• **Your goal**
Collect all lines containing the word "lecture" from the data.

Saved data entries
__________________________________________________

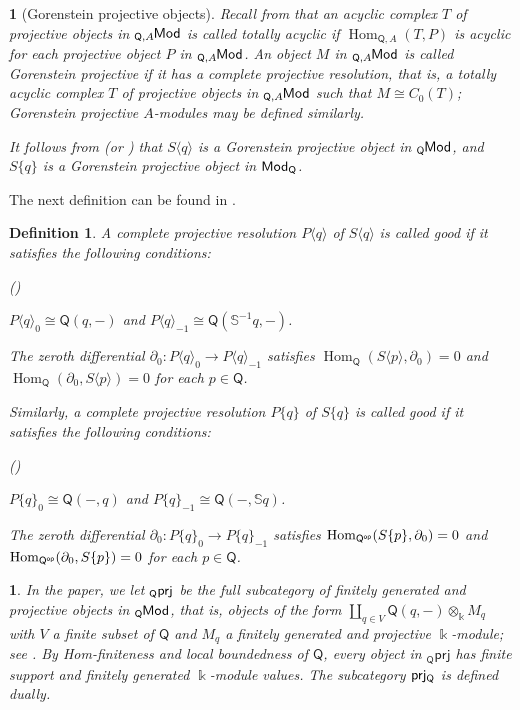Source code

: \documentclass{amsart}
\theoremstyle{bfupright head,slanted body}
\theoremstyle{bfupright head,upright body}
\newtheorem{bfhpg}[res]{}               \newtheorem*{bfhpg*}{}
\theoremstyle{fixed bf head,slanted body}
\theoremstyle{fixed bf head,upright body}
\newtheorem{dfn}[res]{Definition}       \newtheorem*{dfn*}{Definition}
\theoremstyle{numbered paragraph}
\newtheorem{ipg}[res]{}
\newlength{\thmlistleft}        %
\newlength{\thmlistright}       %
\newlength{\thmlistpartopsep}   %
\newlength{\thmlisttopsep}      %
\newlength{\thmlistparsep}      %
\newlength{\thmlistitemsep}     %
\newcounter{prt}
\newenvironment{prt}{\begin{list}{\upshape (\alph{prt})}%
		{\usecounter{prt}%
			\setlength{\leftmargin}{\thmlistleft}%
			\setlength{\labelwidth}{\thmlistleft}%
			\setlength{\rightmargin}{\thmlistright}%
			\setlength{\partopsep}{\thmlistpartopsep}%
			\setlength{\topsep}{\thmlisttopsep}%
			\setlength{\parsep}{\thmlistparsep}%
			\setlength{\itemsep}{\thmlistitemsep}}}%
	{\end{list}}%
\numberwithin{equation}{res}
\newcommand{\Hom}{\operatorname{Hom}}
\newcommand{\Q}{\mathsf{Q}}
\newcommand{\Qop}{\Q^{\sf op}}
\newcommand{\kk}{\Bbbk}
\newcommand{\is}{\cong}
\newcommand{\lMod}[1]{{}_{#1}\mspace{-1mu}{\sf{Mod}}}
\newcommand{\rMod}[1]{{\sf{Mod}}_{#1}}
\begin{document}
\begin{bfhpg}[Gorenstein projective objects]
Recall from \cite{EnochsGP} that an acyclic complex $T$ of projective objects in $\lMod{\Q,A}$ is called \emph{totally acyclic} if $\Hom_{\Q,A}(T,P)$ is acyclic for each projective object $P$ in $\lMod{\Q,A}$. An object $M$ in $\lMod{\Q,A}$ is called \emph{Gorenstein projective} if it has a complete projective resolution, that is, a totally acyclic complex $T$ of projective objects in $\lMod{\Q,A}$ such that $M\is C_0(T)$; Gorenstein projective $A$-modules may be defined similarly.

It follows from \cite[Corollary 4.8]{DSS17} (or \cite[Theorem B]{DLLM}) that $S\langle q\rangle$ is a Gorenstein projective object in $\lMod{\Q}$, and $S\{q\}$ is a Gorenstein projective object in $\rMod{\Q}$.
\end{bfhpg}

The next definition can be found in \cite[Definitions 2.4 and 2.5]{HJ26}.

\begin{dfn}\label{dfn:good}
A complete projective resolution $P\langle q\rangle$ of $S\langle q\rangle$ is called \emph{good} if it satisfies the following conditions:
\begin{prt}
\item $P\langle q\rangle_0\is\Q(q,-)$ and $P\langle q\rangle_{-1}\is\Q(\mathbb{S}^{-1}q,-)$.
\item The zeroth differential $\partial_0: P\langle q\rangle_0 \to P\langle q\rangle_{-1}$ satisfies $\Hom_{\Q}(S\langle p\rangle, \partial_0)=0$ and $\Hom_{\Q}(\partial_0, S\langle p\rangle)=0$ for each $p\in\Q$.
\end{prt}

Similarly, a complete projective resolution $P\{q\}$ of $S\{q\}$ is called \emph{good} if it satisfies the following conditions:
\begin{prt}
\item[(a')] $P\{q\}_0\is\Q(-,q)$ and $P\{q\}_{-1}\is\Q(-,\mathbb{S}q)$.
\item[(b')] The zeroth differential $\partial_0: P\{q\}_0 \to P\{q\}_{-1}$ satisfies $\Hom_{\Qop}(S\{p\}, \partial_0)=0$ and $\Hom_{\Qop}(\partial_0, S\{p\})=0$ for each $p\in\Q$.
\end{prt}
\end{dfn}

\begin{ipg}\label{finite-generated}
In the paper, we let ${}_\Q\sf prj$ be the full subcategory of finitely generated and
projective objects in $\lMod{\Q}$, that is, objects of the form $\coprod_{q\in V}\Q(q,-)\otimes_\kk M_q$ with $V$ a finite subset of $\Q$ and $M_q$ a finitely generated and projective $\kk$-module; see \cite[Definition 1.1]{HJ26}. By Hom-finiteness and local boundedness of $\Q$, every object in ${}_\Q\mathsf{prj}$ has finite support and finitely generated $\kk$-module values. The subcategory $\sf prj_\Q$ is defined dually.
\end{ipg}
\end{document}
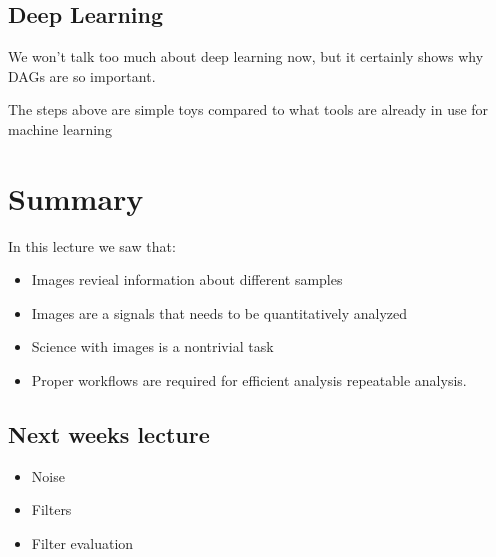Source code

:\documentclass[letterpaper,10pt,english]{sphinxmanual}
\begin{document}
\noindent{}


\section{Deep Learning}
\label{\detokenize{01-Introduction:deep-learning}}
\sphinxAtStartPar
We won’t talk too much about deep learning now, but it certainly shows why DAGs are so important.

\sphinxAtStartPar
{}

\sphinxAtStartPar
The steps above are simple toys compared to what tools are already in use for machine learning

\sphinxAtStartPar
{}


\chapter{Summary}
\label{\detokenize{01-Introduction:summary}}
\sphinxAtStartPar
In this lecture we saw that:
\begin{itemize}
\item {} 
\sphinxAtStartPar
Images revieal information about different samples

\item {} 
\sphinxAtStartPar
Images are a signals that needs to be quantitatively analyzed

\item {} 
\sphinxAtStartPar
Science with images is a non\sphinxhyphen{}trivial task

\item {} 
\sphinxAtStartPar
Proper workflows are required for efficient analysis repeatable analysis.

\end{itemize}


\section{Next weeks lecture}
\label{\detokenize{01-Introduction:next-weeks-lecture}}\begin{itemize}
\item {} 
\sphinxAtStartPar
Noise

\item {} 
\sphinxAtStartPar
Filters

\item {} 
\sphinxAtStartPar
Filter evaluation

\end{itemize}







\renewcommand{\indexname}{Index}
\printindex
\end{document}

__________________________________________________

• **Solution to this task**
In this lecture we saw that:
\section{Next weeks lecture}
\label{\detokenize{01-Introduction:next-weeks-lecture}}\begin{itemize}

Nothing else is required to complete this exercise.